二、维持水电解质平衡,预防及治疗休克。脱水严重或出现休克的患儿,应首先恢复血容量,可输2∶1等张含钠液、血浆或全血等,按10~20ml/kg,于30~60min内输入,8~10h内纠正其累计损失量。应用多巴胺、多巴酚丁胺、654-2等血管活性药物维持正常循环血量及心功能。有尿后补钾,并注意热量、维生素供给,同时要防治低钙血症、高糖血症等。

三、抑制胰腺分泌的治疗

1.抗胆碱能药物 654-2,每次0.1~0.2mg/kg,口服,每日3次,或每次0.2~1mg/kg,肌注或静滴;阿托品每次0.01~0.03mg/kg,肌注或皮下注射,同时可止痛,减少胃酸和胰液分泌。

2.H2受体拮抗物 包括西咪替丁、雷尼替丁、奥美拉唑等,可减少胃酸分泌,间接抑制胰腺分泌,同时防止应激性胃黏膜病变的发生。

3.生长激素抑制剂 奥曲肽0.1mg,皮下注射,每日1~3次,生长抑素(思他宁),先以250μg加入0.9%氯化钠5ml内,缓慢推注(5min以上),然后将3mg(减量250μg)加入5%葡萄糖内,以0.05~0.06μg/kg ·min的速度缓慢静滴,维持12h以上,治疗急性出血坏死型胰腺炎效果较好。

四、防治感染 急性胰腺炎多数由胆道疾病引起,故一般应用抗生素。
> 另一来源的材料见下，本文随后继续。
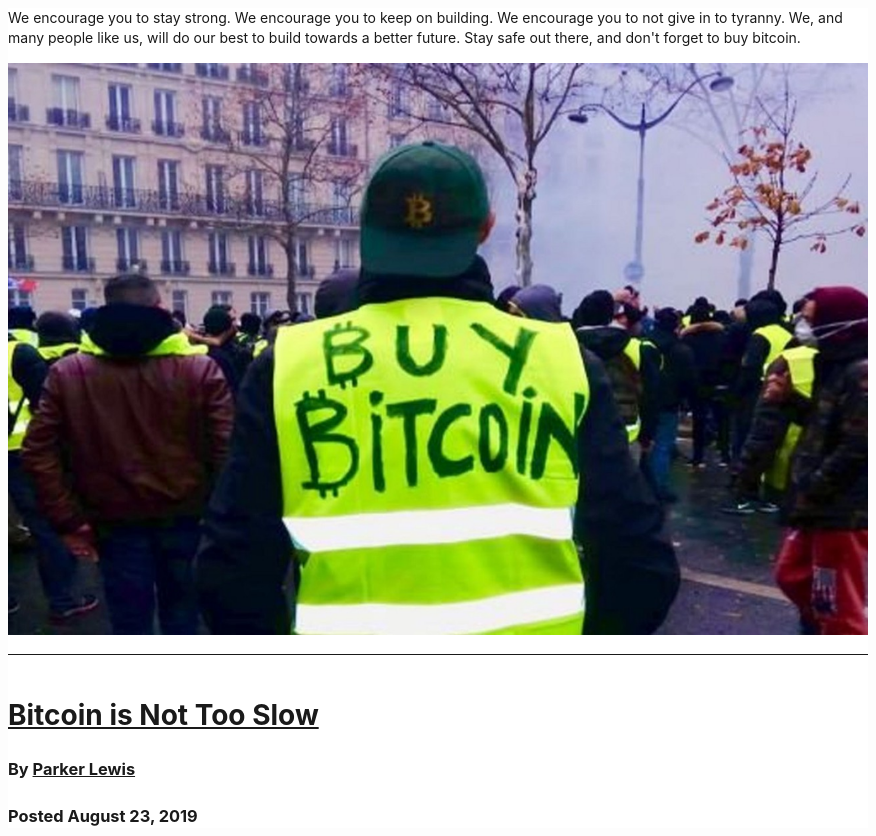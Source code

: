 We encourage you to stay strong. We encourage you to keep on building. We encourage you to not give in to tyranny. We, and many people like us, will do our best to build towards a better future. Stay safe out there, and don't forget to buy bitcoin.

![](/assets/images/cy19/cy19m8/gigi-11.png)

***

# [Bitcoin is Not Too Slow](https://www.unchained-capital.com/blog/bitcoin-is-not-too-slow/)
### By [Parker Lewis](https://twitter.com/parkeralewis)
### Posted August 23, 2019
选抗生素时,既要考虑细菌的药物敏感性,又要考虑该药对胰腺有较好的渗透性。一般选用阿莫西林、第三代头孢菌素类、甲硝唑、庆大霉素或喹诺酮类。

五、支持治疗 禁食的患儿需给予静脉营养。

六、急性胰腺炎(胆源性)的内镜治疗早期内镜下ERCP及十二指肠乳头切开术加ENBD治疗重症急性胆源性胰腺炎的价值较明确。

七、手术治疗的适应证 内科治疗48h以上,症状及体征进一步恶化,出现并发症者;胆源性急性胰腺炎处于急性状态,需要外科手术解除梗阻者;疑有出血性坏死性胰腺炎,经短时间治疗不缓解;胰腺假性囊肿形成,尤其较巨大者,病情缓解后,可行引流术;不能排除其他外科急腹症者。